The remote forcing mechanism of Indian Ocean warm SST anomaly, the positive feedback mechanism between the Northwest Pacific cold SST anomaly and the local Northwest Pacific anticyclonic circulation anomaly are very important for the summer precipitation in the East Asia. In order to better distinguish the differences of Indian Ocean SST anomaly for two types of EL, especially the different effects on the Northwest Pacific, we further define the EPI-EL (EP-EL with IOB event) and CPI-EL (CP-EL with IOB event). They are defined as the cases that maintain Indian Ocean warming in the decaying year of two types of EL. In the EPI-and CPI-ELs, warm SST anomalies appear in Indian Ocean, especially in the North Indian Ocean from May of EL developing year and persist to the EL decaying year. The persistence warming of North Indian Ocean during the EPI-EL is more significant, and maintains until the EL decaying autumn. As for the CPI-EL, the warm SST anomaly in the North Indian Ocean is weaker and can only persist to the July of EL developing year. Corresponding to the differences of the warm SST anomaly in the North Indian Ocean, the Northwest Pacific zonal sea surface temperature gradients of both ELs have significant differences. Using the 145°E as the boundary, there are zonal SST gradient anomaly (warm SST anomaly in the west but cold SST anomaly in the east), significant atmospheric anticyclonic circulation and the negative precipitation anomaly in the EPI-EL decaying summer. However, a weak reverse SST gradient anomaly exists during the CPI-EL. The warm North Indian SST anomaly persists until the August of the EPI-EL developing year. Considering the South Asian Summer Monsoon, this warm SST anomaly leads to a significant positive precipitation anomaly and heats the troposphere over the Northwest Pacific. The atmospheric Kelvin wave then inspires and propagates eastward with easterly wind anomalies. It weakens the sea surface wind over the western region of the Northwest Pacific, but enhances the eastern one. During the June and July of CPI-EL developing year, only a weak anticyclonic circulation and negative precipitation anomalies generate, but these anomalies decay rapidly after August in the EL developing year.

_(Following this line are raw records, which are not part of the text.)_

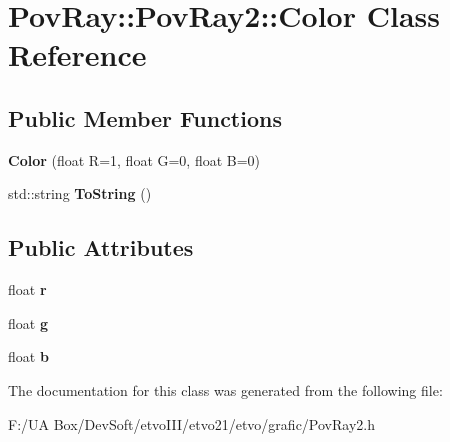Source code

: \section{Pov\+Ray\+:\+:Pov\+Ray2\+:\+:Color Class Reference}
\label{class_pov_ray_1_1_pov_ray2_1_1_color}
\subsection*{Public Member Functions}
\begin{DoxyCompactItemize}
\item 
\mbox{\label{class_pov_ray_1_1_pov_ray2_1_1_color_a14d3b4d82e65897414173376488eb0ae}} 
{\bfseries Color} (float R=1, float G=0, float B=0)
\item 
\mbox{\label{class_pov_ray_1_1_pov_ray2_1_1_color_a86d339a9eb53cb2fd63d0e051675b0a1}} 
std\+::string {\bfseries To\+String} ()
\end{DoxyCompactItemize}
\subsection*{Public Attributes}
\begin{DoxyCompactItemize}
\item 
\mbox{\label{class_pov_ray_1_1_pov_ray2_1_1_color_a3f25183ed6fe781b5c49222ff7438a60}} 
float {\bfseries r}
\item 
\mbox{\label{class_pov_ray_1_1_pov_ray2_1_1_color_aacee6993ef722705b5ea5837c12924aa}} 
float {\bfseries g}
\item 
\mbox{\label{class_pov_ray_1_1_pov_ray2_1_1_color_a0c8d9f83d0914f63ab1b178aa0cd66ae}} 
float {\bfseries b}
\end{DoxyCompactItemize}


The documentation for this class was generated from the following file\+:\begin{DoxyCompactItemize}
\item 
F\+:/\+U\+A Box/\+Dev\+Soft/etvo\+I\+I\+I/etvo21/etvo/grafic/Pov\+Ray2.\+h\end{DoxyCompactItemize}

However, there are still controversies about the classification of ENSO events and their generation mechanism with the climate change (Choi et al., 2012; Xiang et al., 2012). Besides, Guo et al. (2015) found three types of IOD according to their relation with EL using CMIP5 datasets, which is not discussed in this paper now. In addition, the current conclusions are only suitable for the El Niño events, it yet to be determined when the La Niña events occur in the tropical Pacific.5 ACKNOWLEDGEMENT
The authors would appreciate two anonymous reviewers for their constructive comments and suggestions to improve the manuscript. This work has benefited from discussions with Prof. Willam Perrie of BIO. Thanks to the support of the Jiangsu provincial Innovation Center for climate change.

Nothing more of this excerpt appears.